I would add, "the emergence of the individual against the community." We live in a period that is morally unstable. Some people want to retreat to the past and live in a black-and-white moral world which requires little reflection: "Just tell me what to do." Others are willing to grapple with the complexity of contemporary issues, but can slide into relativism.
We also dull ourselves with busyness, alcohol, recreational drugs and smart phones. We overload our schedules; we surround ourselves with constant sound from televisions and through earbuds; we accept as the norm interruptions from texts, emails, phones -- "anything," Wilkes says, "so that we are not forced to take stock of who we are, what we are doing with our lives, to what purpose, and where this is all going."

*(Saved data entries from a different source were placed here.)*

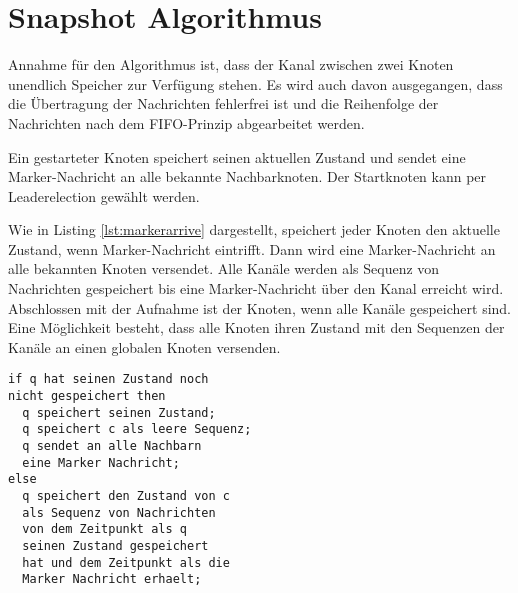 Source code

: \section{Snapshot Algorithmus}
\label{sec:snapshotalg}
Annahme für den Algorithmus ist, dass der Kanal zwischen zwei Knoten unendlich
Speicher zur Verfügung stehen. Es wird auch davon ausgegangen, dass die
Übertragung der Nachrichten fehlerfrei ist und die Reihenfolge der Nachrichten
nach dem FIFO-Prinzip abgearbeitet werden.

Ein gestarteter Knoten speichert seinen aktuellen Zustand und sendet eine
Marker-Nachricht an alle bekannte Nachbarknoten.  Der Startknoten kann per
Leaderelection gewählt werden.

Wie in Listing \ref{lst:markerarrive} dargestellt, speichert jeder Knoten den
aktuelle Zustand, wenn Marker-Nachricht eintrifft. Dann wird eine
Marker-Nachricht an alle bekannten Knoten versendet.  Alle Kanäle werden als
Sequenz von Nachrichten gespeichert bis eine Marker-Nachricht über den Kanal
erreicht wird. Abschlossen mit der Aufnahme ist der Knoten, wenn alle Kanäle
gespeichert sind.  Eine Möglichkeit besteht, dass alle Knoten ihren Zustand mit
den Sequenzen der Kanäle an einen globalen Knoten versenden.

\begin{lstlisting}[caption={Pseudo Ablauf, wenn Marker Nachricht über den Kanal c den Knoten q erreicht. \cite{snapshotChandyLamport}}, label=lst:markerarrive]
if q hat seinen Zustand noch
nicht gespeichert then
  q speichert seinen Zustand;
  q speichert c als leere Sequenz;
  q sendet an alle Nachbarn
  eine Marker Nachricht;
else
  q speichert den Zustand von c
  als Sequenz von Nachrichten
  von dem Zeitpunkt als q
  seinen Zustand gespeichert
  hat und dem Zeitpunkt als die
  Marker Nachricht erhaelt;
\end{lstlisting}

Self-examination resulting in confessions that can change us can't happen without time to reflect. Wilkes notes that confession implies an inner change, not congratulations or applause. Confession is interior, shared with those whom we have hurt and with spiritual healers. Is it any wonder Catholics have abandoned the sacrament of reconciliation?
In "The Art of the Public Grovel," author Susan Wise Bauer makes a distinction: "An apology is an expression of regret: 'I am sorry.' A confession is an admission of fault: 'I am sorry because....'" I did wrong; I committed a crime; I purposefully hurt you; I did something evil; I neglected my responsibility to you; I remained silent rather than speaking up.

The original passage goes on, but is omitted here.